While the Church in the U.S. was very strong in the past, it was also very clerical, he observed. But now, it must work with, and rely on, the laity.
In addition, the Church should make renewed efforts at ecumenical and inter-religious outreach, he said. The polarity between Catholics and Protestants has been replaced by polarity between believers and non-believers, as the secular culture becomes increasingly hostile to our values, and we find new opportunities to engage members of other faiths.
He referenced the recent fight against physician-assisted suicide in Massachusetts, in which he asked assistance from his evangelical, Muslim, and Mormon brothers and sisters, something that would never have happened decades ago.
The cardinal also discussed the tragedy of sexual abuse in the U.S., as well as lessons that the Church has learned and new strategies to emphasize the priority of protecting children.
He spoke of the need to "rescue marriage," a task he described as "an enormous challenge" due to cultural factors that have weakened the institution, including divorce, premarital sex and a push to redefine marriage.
Furthermore, the Church in the U.S. should work with Churches in Latin America on immigration issues, recognizing that "most Catholics in the U.S. will soon be Hispanic."
Cardinal José Robles Ortega, Archbishop of Guadalajara, also commented on the intersection of faith and culture, explaining that faith must create a culture in order to be complete.

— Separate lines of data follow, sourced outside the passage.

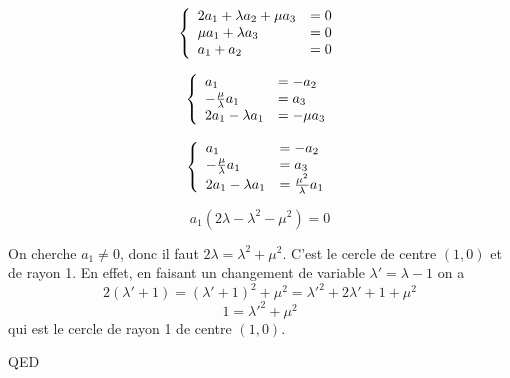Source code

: \documentclass[]{book}
\theoremstyle{definition}
\begin{document}
$$ 
\left\{ 
\begin{array}{l l}
2a_1 + \lambda a_2 + \mu a_3 & = 0\\
\mu a_1 + \lambda a_3 & = 0\\
a_1 + a_2  & = 0\\
\end{array}
\right. 
$$ 

$$ 
\left\{ 
\begin{array}{l l}
a_1  & = - a_2\\
-\frac{\mu}{\lambda}a_1  & =  a_3\\
2a_1 - \lambda a_1 & =  -\mu a_3\\
\end{array}
\right. 
$$ 

$$ 
\left\{ 
\begin{array}{l l}
a_1  & = - a_2\\
-\frac{\mu}{\lambda}a_1  & =  a_3\\
2a_1 - \lambda a_1 & =  \frac{\mu^2}{\lambda}a_1\\
\end{array}
\right. 
$$ 

$$a_1(2\lambda -\lambda^2 - \mu^2) = 0 $$

On cherche $a_1 \neq 0$, donc il faut $2\lambda = \lambda^2 + \mu^2$. C'est le cercle de centre $(1,0)$ et de rayon 1.
En effet, en faisant un changement de variable $\lambda'= \lambda-1$ on a 
$$
2(\lambda'+1) = (\lambda'+1)^2+\mu^2 = \lambda'^2+2\lambda'+1+\mu^2$$
$$1=\lambda'^2+\mu^2$$
qui est le cercle de rayon 1 de centre $(1,0)$.

QED
\end{document}
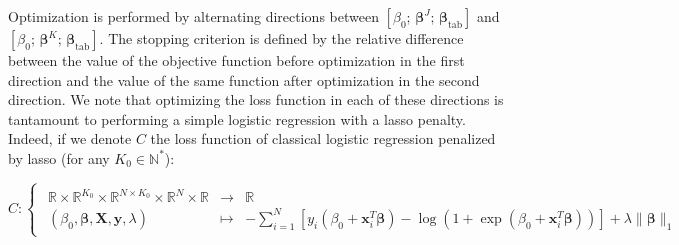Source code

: \documentclass[preprint,12pt]{elsarticle}
\begin{document}
\noindent Optimization is performed by alternating directions between $\left[ \beta_0 ;\, \bm{\beta}^J  ; \,  \bm{\beta}_{\text{tab}}   \right]$ and  $\left[ \beta_0; \, \bm{\beta}^K  ;\, \bm{\beta}_{\text{tab}}  \right]$. The stopping criterion is defined by the relative difference between the value of the objective function before optimization in the first direction and the value of the same function after optimization in the second direction.  We note that optimizing the loss function in each of these directions is tantamount to performing a simple logistic regression with a lasso penalty. Indeed, if we denote $C$ the loss function of classical logistic regression penalized by lasso (for any $K_0 \in \mathbb{N}^{*}$):

\begin{equation}
    C: \begin{cases}
        \begin{array}{ccl}
            \mathbb{R} \times \mathbb{R}^{K_0} \times \mathbb{R}^{N \times K_0} \times \mathbb{R}^{N} \times \mathbb{R} & \longrightarrow & \mathbb{R}                                                                                                                                                                    \\
            (\beta_0, \bm{\beta}, \mathbf{X}, \mathbf{y}, \lambda )                                                     & \longmapsto     & -\displaystyle{\sum\limits_{i = 1}^N} [ y_i(\beta_0 + \mathbf{x}_i^T \bm{\beta}) - \log(1 + \exp(\beta_0 + \mathbf{x}_i^T \bm{\beta})) ] + \lambda \lVert \bm{\beta} \rVert_1
        \end{array}
    \end{cases}
\end{equation}
\end{document}
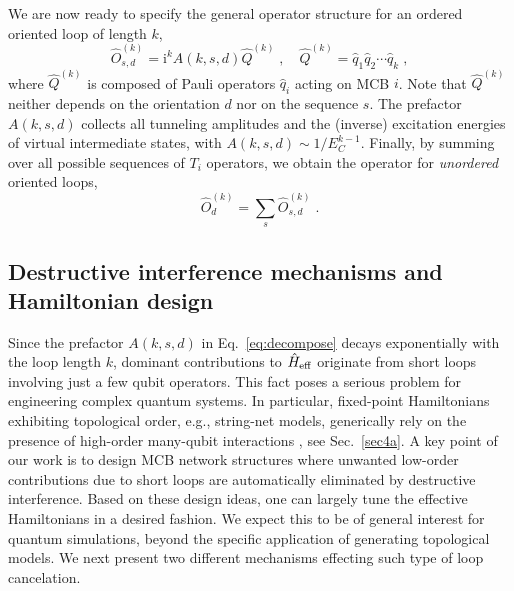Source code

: \documentclass[twocolumn,floats,prx,showpacs]{revtex4-1}
\begin{document}
We are now ready to specify the general operator structure for an ordered oriented loop of length $k$, 
\begin{equation}\label{eq:decompose}
\hat O^{(k)}_{s,d}= \mathrm i^k  A(k,s,d) \hat Q^{(k)} \;,
\quad \hat Q^{(k)}=\hat q_1 \hat q_2 \cdots \hat q_k\;,
\end{equation}
where $\hat Q^{(k)}$ is composed of Pauli operators $\hat q_i$ acting on MCB $i$. Note that $\hat Q^{(k)}$ 
neither depends on the orientation $d$ nor on the sequence $s$. The 
prefactor $A(k,s,d)$ collects all tunneling amplitudes and the (inverse) excitation energies of virtual intermediate states, with $A(k,s,d)\sim  1/E_C^{k-1}$.  Finally, by summing over all possible sequences of $T_i$ operators, we obtain the operator for \emph{unordered} oriented loops,
\begin{equation}
\hat O^{(k)}_d = \sum_{s} \hat O^{(k)}_{s,d} \;. \label{eq:unordered}
\end{equation}

\subsection{Destructive interference mechanisms and Hamiltonian design} \label{sec2e}

Since the prefactor $A(k,s,d)$ in Eq.~\eqref{eq:decompose} decays exponentially with the loop length $k$, dominant contributions to $\hat H_{\rm eff}$ 
originate from short loops involving just a few qubit operators.
This fact poses a serious problem for engineering complex quantum systems. In particular, fixed-point Hamiltonians exhibiting topological order, e.g., string-net models, generically rely on the presence of high-order many-qubit interactions \cite{Levin2005,Fidkowski2009,Wen2017}, see Sec.~\ref{sec4a}. A key point of our work is to design MCB network structures where unwanted low-order contributions due to short loops are automatically eliminated by destructive interference.  
Based on these design ideas, one can largely tune the effective Hamiltonians in a desired fashion. We expect this to be of general interest for quantum simulations, beyond the specific application of generating topological models.
We next present two different mechanisms effecting such type of loop cancelation.
\end{document}
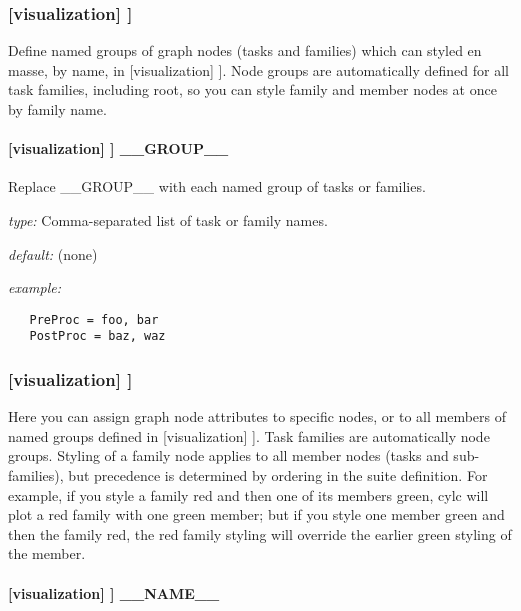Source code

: \subsubsection[{[[}node groups{]]}]{[visualization] \textrightarrow [[node groups]]}

Define named groups of graph nodes (tasks and families) which can styled
en masse, by name, in [visualization] \textrightarrow [[node attributes]].
Node groups are automatically defined for all task families, including
root, so you can style family and member nodes at once by family name.

\paragraph[\_\_GROUP\_\_]{[visualization] \textrightarrow [[node groups]] \textrightarrow \_\_GROUP\_\_}

Replace \_\_GROUP\_\_ with each named group of tasks or families.

\begin{myitemize}
    \item {\em type:} Comma-separated list of task or family names.
    \item {\em default:} (none)
    \item {\em example:}
\begin{lstlisting}
   PreProc = foo, bar
   PostProc = baz, waz
\end{lstlisting}
\end{myitemize}

\subsubsection[{[[}node attributes{]]}]{[visualization] \textrightarrow [[node attributes]]}

Here you can assign graph node attributes to specific nodes, or to all
members of named groups defined in [visualization] \textrightarrow [[node
groups]]. Task families are automatically node groups. Styling of a
family node applies to all member nodes (tasks and sub-families), but
precedence is determined by ordering in the suite definition.  For
example, if you style a family red and then one of its members green,
cylc will plot a red family with one green member; but if you style one
member green and then the family red, the red family styling will
override the earlier green styling of the member.

\paragraph[\_\_NAME\_\_]{[visualization] \textrightarrow [[node attributes]] \textrightarrow \_\_NAME\_\_}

When complex changes come to a society, the Church must find new ways to create culture.
It is the task of the Church to interpret the current atmosphere and the profound changes that have transformed society, leaving fragmentation in their wake, he said.
In the past, intergenerational solidarity has been one of the most important vehicles in transmitting the faith, he said. Now, however, the relationships between generations are often not as strong.
Modernity brings with it a distrust of institutions and standards, as well as a lack of shared values, and this must be addressed by the evangelists of today, the cardinal said.
Another challenge in transmitting the faith is the fact that many young people have a new sense of religiosity that explores, moving from one religion to another, with a consumer attitude seeking personal satisfaction. This is often coupled with new age ideas and an emphasis on aesthetics.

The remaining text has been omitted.